Sin parpadear, casi como un dios de porcelana, U Po Kyin dirigió su mirada hacia la ardiente luz del exterior. Tenía unos cincuenta años y estaba tan gordo que llevaba mucho tiempo sin poder levantarse sin ayuda de una silla, no obstante resultaba bien formado e incluso bello en su grosor; pues los birmanos no se hinchan como los hombres blancos, sino que engordan de forma simétrica, como frutos madurando. Su cara era ruda, amarillenta y sin apenas arrugas, con ojos de color bronce. Sus pies —encogidos, arqueados y con todos sus dedos de igual largura— estaban desnudos al igual que su rasurada cabeza y vestía con uno de esos longyis de Arakan con cuadros en vivos verdes y rojos púrpura que los birmanos llevan en las ocasiones informales. Masticaba hojas de betel que sacaba de una caja lacada situada encima de la mesa y pensaba en su pasado.
Había sido una vida de éxito deslumbrante. El primer recuerdo de U Po Kyin, allá por los años ochenta, era el de un niño barrigón y desnudo observando la entrada victoriosa de las tropas británicas en Mandalay. Recordaba el terror que le producían aquellas columnas de imponentes hombres en uniforme rojo, con sus rostros sonrosados bien alimentados con carne de vaca; sus largos fusiles sobre los hombros, y el rítmico y pesado caminar de sus botas. Había huido tras observarles unos minutos. A su manera infantil había entendido que su propia gente nunca podría compararse con esa raza de gigantes. Ya desde niño, luchar junto a los británicos y convertirse en un parásito entre ellos llegó a ser su principal obsesión.
A los diecisiete años había intentado sin éxito trabajar para el gobierno. Demasiado pobre y sin relaciones para conseguirlo, había tenido que colocarse durante tres años en el maloliente laberinto de los bazares de Mandalay, como empleado para los comerciantes de arroz, a los que robaba cuanto podía. A los veinte años, un golpe de suerte en forma de chantaje le consiguió cuatrocientas rupias, con las que de inmediato viajó a Rangún para comprar un puesto como funcionario administrativo. El trabajo era lucrativo pese a su reducido salario. En aquel momento un grupo de funcionarios conseguía ingresos estables apropiándose de materias de los almacenes del gobierno, y Po Kyin (aún era simplemente Po Kyin; la U honorífica le fue añadida años después) tenía una tendencia natural hacia este tipo de negocio. Sin embargo, también tenía demasiado talento como para pasarse la vida como un simple funcionario administrativo, robando tristes cantidades de annas y pice. Un día llegó hasta él la noticia de que el gobierno, escaso de oficiales de grado inferior, iba a nombrarlos entre sus administrativos. En una semana esta decisión sería pública, pero si Po Kyin tenía una cualidad era la de estar informado al menos una semana antes que los demás. Vio su oportunidad y denunció a sus asociados antes de que pudiesen darse cuenta. La mayoría fueron enviados a la cárcel mientras Po Kyin era nombrado oficial ayudante municipal en recompensa por su honestidad. Desde entonces no había dejado de ascender. Ahora, a los cincuenta y seis años, era juez de subdivisión y probablemente pronto sería ascendido a segundo vicecomisionado, con ingleses a su mismo nivel e incluso bajo sus órdenes.

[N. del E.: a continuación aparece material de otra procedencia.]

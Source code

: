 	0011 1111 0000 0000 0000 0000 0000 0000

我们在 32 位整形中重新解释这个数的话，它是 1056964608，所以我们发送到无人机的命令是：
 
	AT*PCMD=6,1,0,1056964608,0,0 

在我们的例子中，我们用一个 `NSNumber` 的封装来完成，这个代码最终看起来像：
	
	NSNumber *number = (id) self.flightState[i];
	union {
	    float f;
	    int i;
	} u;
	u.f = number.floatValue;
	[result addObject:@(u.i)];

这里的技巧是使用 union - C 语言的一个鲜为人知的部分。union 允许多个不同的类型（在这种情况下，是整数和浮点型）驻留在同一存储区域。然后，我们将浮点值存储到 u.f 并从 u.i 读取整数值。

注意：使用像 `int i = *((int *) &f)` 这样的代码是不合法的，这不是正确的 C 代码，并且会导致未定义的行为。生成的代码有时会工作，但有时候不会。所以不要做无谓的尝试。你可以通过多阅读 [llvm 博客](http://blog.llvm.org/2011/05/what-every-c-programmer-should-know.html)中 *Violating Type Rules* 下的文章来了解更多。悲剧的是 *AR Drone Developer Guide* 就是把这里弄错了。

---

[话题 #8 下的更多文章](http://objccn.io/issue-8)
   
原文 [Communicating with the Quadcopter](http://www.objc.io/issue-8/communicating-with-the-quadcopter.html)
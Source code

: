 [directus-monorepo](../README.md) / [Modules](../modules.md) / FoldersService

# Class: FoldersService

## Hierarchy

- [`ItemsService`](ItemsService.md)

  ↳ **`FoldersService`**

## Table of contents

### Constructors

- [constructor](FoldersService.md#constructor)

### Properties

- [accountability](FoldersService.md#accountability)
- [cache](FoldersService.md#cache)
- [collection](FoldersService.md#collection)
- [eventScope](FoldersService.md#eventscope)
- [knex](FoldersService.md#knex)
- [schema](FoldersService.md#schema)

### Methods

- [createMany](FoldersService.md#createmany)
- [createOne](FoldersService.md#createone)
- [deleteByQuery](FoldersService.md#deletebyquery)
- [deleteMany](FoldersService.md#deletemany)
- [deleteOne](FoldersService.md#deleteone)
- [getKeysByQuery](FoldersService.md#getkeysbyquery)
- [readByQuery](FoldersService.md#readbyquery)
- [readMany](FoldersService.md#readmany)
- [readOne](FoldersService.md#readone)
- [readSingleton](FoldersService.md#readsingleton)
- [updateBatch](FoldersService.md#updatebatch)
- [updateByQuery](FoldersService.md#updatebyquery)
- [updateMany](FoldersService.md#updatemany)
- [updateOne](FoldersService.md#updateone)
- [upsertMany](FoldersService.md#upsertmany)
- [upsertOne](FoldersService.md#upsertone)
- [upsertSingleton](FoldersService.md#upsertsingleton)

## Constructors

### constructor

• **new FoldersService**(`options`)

Como juez sus métodos eran simples. No se dejaba sobornar por la decisión de un caso, pues sabía que un magistrado que juzga erróneamente antes o después es atrapado. Su método, mucho más seguro, consistía en aceptar sobornos de ambas partes para luego tomar la decisión según los términos legales establecidos. Esto le consiguió una beneficiosa reputación de imparcialidad. Además de los ingresos que le proporcionaban las partes litigantes en los casos, U Po Kyin exigía implacablemente un impuesto, una especie de programa propio de tasas, a todas las aldeas bajo su jurisdicción. Si cualquiera de ellas no pagaba, U Po Kyin tomaba medidas represoras —grupos de dacoits atacaban la aldea, apresando a los líderes de la misma— de forma que siempre poco después el importe era íntegramente satisfecho. Así mismo fue partícipe en todos los robos a gran escala que tuvieron lugar en el distrito. Por supuesto, la mayor parte de esto era por todos conocido excepto por los oficiales superiores de U Po Kyin (ningún oficial británico creería nada contra sus propios hombres), sin embargo todo intento por incriminarle resultó invariablemente infructuoso. Sus seguidores, leales a cambio de compartir una parte del botín, eran demasiado numerosos. Cuando una acusación le salpicaba, U Po Kyin simplemente la desacreditaba con un buen número de testigos sobornados para posteriormente contraatacar con acusaciones que terminaban situándole en una posición más fuerte que al principio. Era prácticamente invulnerable, porque era demasiado juicioso como para utilizar cualquier instrumento erróneo, y también porque estaba tan inmerso en las intrigas que nunca podía permitirse caer en ningún descuido o desconocimiento. Se podía decir con casi total seguridad que nunca sería descubierto, que continuaría de éxito en éxito y finalmente moriría como un hombre honorable y con una fortuna valorada en varios lakhs de rupias.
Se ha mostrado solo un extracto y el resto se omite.